I am trying to remove all the zeros in front of a variable in bash. But I am not able to save it in the variable. Some help

the problem is here: if (( $line > $lastMin )) ; then if (( $line > $lastMin )) ; then

a Bash error run because value too large for the base (the error element is "0455233")

That's why I'm trying to save that value by removing all the zeros I find in front of me

Any solutions please?

lastMin=0455233
zeroMin=$(( $lastMin | sed 's/^0*//' ))

Answer 1

lastMin='0455233'
zeroMin=$((10#$lastMin))

Answer 2

Removing all leading 0 's;

lastMin='0000455233'
zeroMin=$(echo "$lastMin" | sed 's/^0*//')

echo "$zeroMin"   # output : 455233

Your problem is caused by using $(( instead of $( , and not echo 'ing the old var.

Answer 3

The arithmetic expansion $(( ... )) is for, well, arithmetics. The | is "binary OR" operation inside $(( ... )) .
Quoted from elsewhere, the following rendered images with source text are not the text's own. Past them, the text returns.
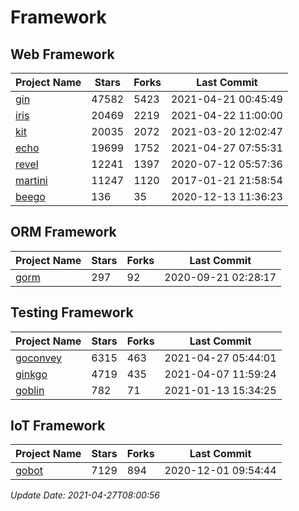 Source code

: # Framework

## Web Framework
| Project Name | Stars | Forks | Last Commit |
| ------------ | ----- | ----- | ----------- |
| [gin](https://github.com/gin-gonic/gin) | 47582 | 5423 | 2021-04-21 00:45:49 |
| [iris](https://github.com/kataras/iris) | 20469 | 2219 | 2021-04-22 11:00:00 |
| [kit](https://github.com/go-kit/kit) | 20035 | 2072 | 2021-03-20 12:02:47 |
| [echo](https://github.com/labstack/echo) | 19699 | 1752 | 2021-04-27 07:55:31 |
| [revel](https://github.com/revel/revel) | 12241 | 1397 | 2020-07-12 05:57:36 |
| [martini](https://github.com/go-martini/martini) | 11247 | 1120 | 2017-01-21 21:58:54 |
| [beego](https://github.com/astaxie/beego) | 136 | 35 | 2020-12-13 11:36:23 |

## ORM Framework
| Project Name | Stars | Forks | Last Commit |
| ------------ | ----- | ----- | ----------- |
| [gorm](https://github.com/jinzhu/gorm) | 297 | 92 | 2020-09-21 02:28:17 |

## Testing Framework
| Project Name | Stars | Forks | Last Commit |
| ------------ | ----- | ----- | ----------- |
| [goconvey](https://github.com/smartystreets/goconvey) | 6315 | 463 | 2021-04-27 05:44:01 |
| [ginkgo](https://github.com/onsi/ginkgo) | 4719 | 435 | 2021-04-07 11:59:24 |
| [goblin](https://github.com/franela/goblin) | 782 | 71 | 2021-01-13 15:34:25 |

## IoT Framework
| Project Name | Stars | Forks | Last Commit |
| ------------ | ----- | ----- | ----------- |
| [gobot](https://github.com/hybridgroup/gobot) | 7129 | 894 | 2020-12-01 09:54:44 |

*Update Date: 2021-04-27T08:00:56*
You just want to pipe the variable value to stdout of another command, ex. sed .

On posix compatible shells you can use a simple pipe | with process substitution $() :

zeroMin=$(printf "%s\n" "$lastMin" | sed 's/^0*//')
# or a little tiny bit less portable version with echo
zeroMin=$(echo "$lastMin" | sed 's/^0*//')
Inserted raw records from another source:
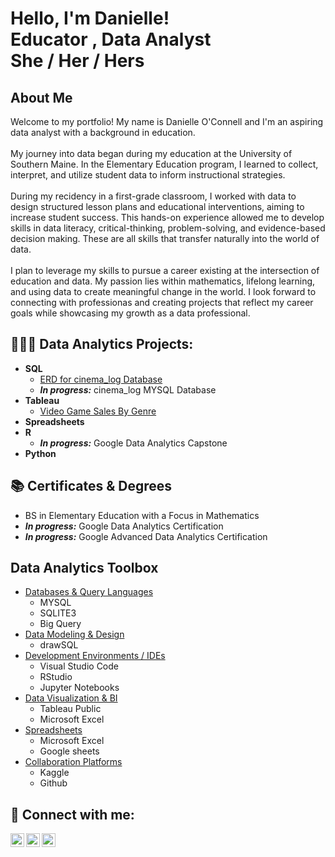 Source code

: <h1>Hello, I'm Danielle! <br/><a >Educator </a>, <a >Data Analyst </a> <br/<a > She / Her / Hers</a>

<h2>About Me</h2>

Welcome to my portfolio! My name is Danielle O'Connell and I'm an aspiring data analyst with a background in education. <br/>
<br/>
My journey into data began during my education at the University of Southern Maine. In the Elementary Education program, I learned to collect, interpret, and utilize student data to inform instructional strategies. <br/>
<br/>
During my recidency in a first-grade classroom, I worked with data to design structured lesson plans and educational interventions, aiming to increase student success. This hands-on experience allowed me to develop skills in data literacy, critical-thinking, problem-solving, and evidence-based decision making. These are all skills that transfer naturally into the world of data.<br/>
<br/>
I plan to leverage my skills to pursue a career existing at the intersection of education and data. My passion lies within mathematics, lifelong learning, and using data to create meaningful change in the world. I look forward to connecting with professionas and creating projects that reflect my career goals while showcasing my growth as a data professional.


<h2>👩🏻‍💻 Data Analytics Projects:</h2>

- <b>SQL</b>
  - [ERD for cinema_log Database](https://drawsql.app/teams/none-2722/diagrams/movies/embed)
  - ***In progress:*** cinema_log MYSQL Database 
- <b>Tableau</b>
  - [Video Game Sales By Genre](https://public.tableau.com/shared/4DFW72ZPM?:display_count=n&:origin=viz_share_link)
- <b>Spreadsheets</b>
- <b>R</b>
  - ***In progress:*** Google Data Analytics Capstone
- <b>Python</b>

<h2>📚 Certificates & Degrees </h2>

- BS in Elementary Education with a Focus in Mathematics 
- ***In progress:*** Google Data Analytics Certification 
- ***In progress:*** Google Advanced Data Analytics Certification

<h2>Data Analytics Toolbox</h2>

- <ins>Databases & Query Languages</ins>
  - MYSQL
  - SQLITE3
  - Big Query
- <ins>Data Modeling & Design </ins>
  - drawSQL
- <ins>Development Environments / IDEs</ins>
  - Visual Studio Code
  - RStudio
  - Jupyter Notebooks
- <ins>Data Visualization & BI</ins>
  - Tableau Public
  - Microsoft Excel
- <ins>Spreadsheets</ins>
  - Microsoft Excel
  - Google sheets
- <ins>Collaboration Platforms</ins>
  - Kaggle
  - Github 


<h2> 🤳 Connect with me:</h2>

[<img align="left" alt="DanielleOConnell | Gmail" width="22px" src="https://mailmeteor.com/logos/assets/PNG/Gmail_Logo_256px.png" />][Gmail]
[<img align="left" alt="DanielleOConnell | LinkedIn" width="22px" src="https://cdn.jsdelivr.net/npm/simple-icons@v3/icons/linkedin.svg" />][linkedin]
[<img align="left" alt="DanielleOConnell | Kaggle" width="22px" src="https://cdn4.iconfinder.com/data/icons/logos-and-brands/512/189_Kaggle_logo_logos-1024.png" />][Kaggle]

[Gmail]: mailto:danielle.oconnell11@gmail.com
[linkedin]: https://www.linkedin.com/in/danielle-o-connell-9469b235a
[kaggle]: https://www.kaggle.com/danielleoconnell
On bash you can use use here strings <<< :

zeroMin=$(<<<$lastMin sed 's/^0*//')

Answer 4

You don't need to spawn a separate process for this, just use parameter expansions :

$ a=01234
$ b=00001234
$ c=1234
$
$ echo "${a#${a%%[1-9]*}}"
1234
$ echo "${b#${b%%[1-9]*}}"
1234
$ echo "${c#${c%%[1-9]*}}"
1234

${var%%[1-9]*} will remove longest suffix beginning with a digit between 1 and 9 from var ; so it will leave leading zeroes, and now that you have leading zeroes you can remove them from var using ${var#${var%%[1-9]*}} .